Scientific classification
- Kingdom: Animalia
- Phylum: Arthropoda
- Class: Insecta
- Order: Hymenoptera
- Family: Apidae
- Genus: Melissodes
- Species: M. apicatus
- Binomial name: Melissodes apicatus Cockerell & Lovell, 1906

= Melissodes apicatus =

- Genus: Melissodes
- Species: apicatus
- Authority: Cockerell & Lovell, 1906

Species of long-horned bee

Melissodes apicatus, the pickerelweed longhorn bee, is a species of long horned bee in the family Apidae. It is most commonly found in the eastern United States and southeastern parts of Canada. This species is native to the eastern United States and the farthest westward well known colony was spotted in Illinois, though they have been seen as far as Minnesota and Ontario Canada. Being a part of the Eucerini tribe, this species' male has disproportionately long antennae. This species is a solitary bee, therefore, it does not create colonies or store honey, though some may form large aggregations with nests close to one another.

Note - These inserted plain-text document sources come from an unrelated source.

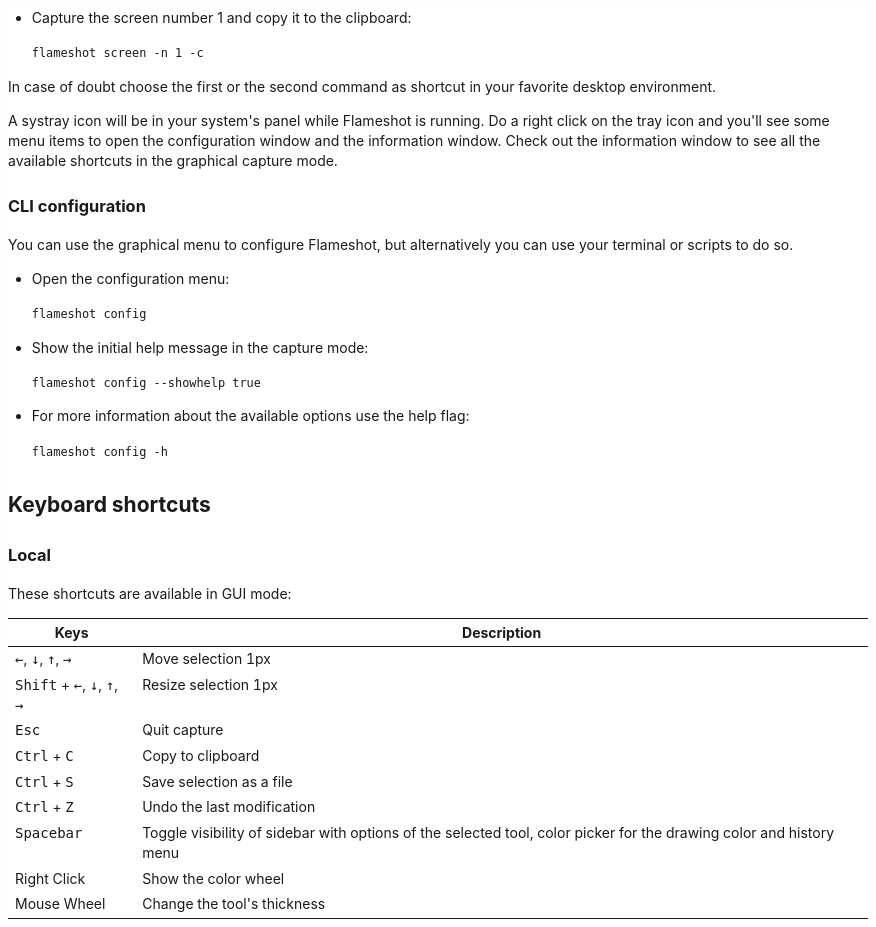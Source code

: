 - Capture the screen number 1 and copy it to the clipboard:

    ```shell
    flameshot screen -n 1 -c
    ```

In case of doubt choose the first or the second command as shortcut in your favorite desktop environment.

A systray icon will be in your system's panel while Flameshot is running.
Do a right click on the tray icon and you'll see some menu items to open the configuration window and the information window.
Check out the information window to see all the available shortcuts in the graphical capture mode.

### CLI configuration

You can use the graphical menu to configure Flameshot, but alternatively you can use your terminal or scripts to do so.

- Open the configuration menu:

    ```shell
    flameshot config
    ```

- Show the initial help message in the capture mode:

    ```shell
    flameshot config --showhelp true
    ```

- For more information about the available options use the help flag:

    ```shell
    flameshot config -h
    ```

## Keyboard shortcuts

### Local

These shortcuts are available in GUI mode:

|  Keys                                                                     |  Description                                                   |
|---                                                                        |---                                                             |
| <kbd>←</kbd>, <kbd>↓</kbd>, <kbd>↑</kbd>, <kbd>→</kbd>                    | Move selection 1px                                             |
| <kbd>Shift</kbd> + <kbd>←</kbd>, <kbd>↓</kbd>, <kbd>↑</kbd>, <kbd>→</kbd> | Resize selection 1px                                           |
| <kbd>Esc</kbd>                                                            | Quit capture                                                   |
| <kbd>Ctrl</kbd> + <kbd>C</kbd>                                            | Copy to clipboard                                              |
| <kbd>Ctrl</kbd> + <kbd>S</kbd>                                            | Save selection as a file                                       |
| <kbd>Ctrl</kbd> + <kbd>Z</kbd>                                            | Undo the last modification                                     |
| <kbd>Spacebar</kbd>                                                       | Toggle visibility of sidebar with options of the selected tool, color picker for the drawing color and history menu |
| Right Click                                                               | Show the color wheel                                              |
| Mouse Wheel                                                               | Change the tool's thickness                                    |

== Location and habitat ==
Melissodes apicatus is native to eastern parts of the United States and can be currently found in North Carolina, Indiana, Illinois, Pennsylvania, New York, Connecticut, Vermont, Wisconsin, and parts of Minnesota. This bee has also been recognized in the southeastern provinces of Canada, Ontario and Quebec. M. apicatus had been natively seen pollinating Pontederia. Males have also been spotted on Hydrocotyle, Melilotis and Stachys.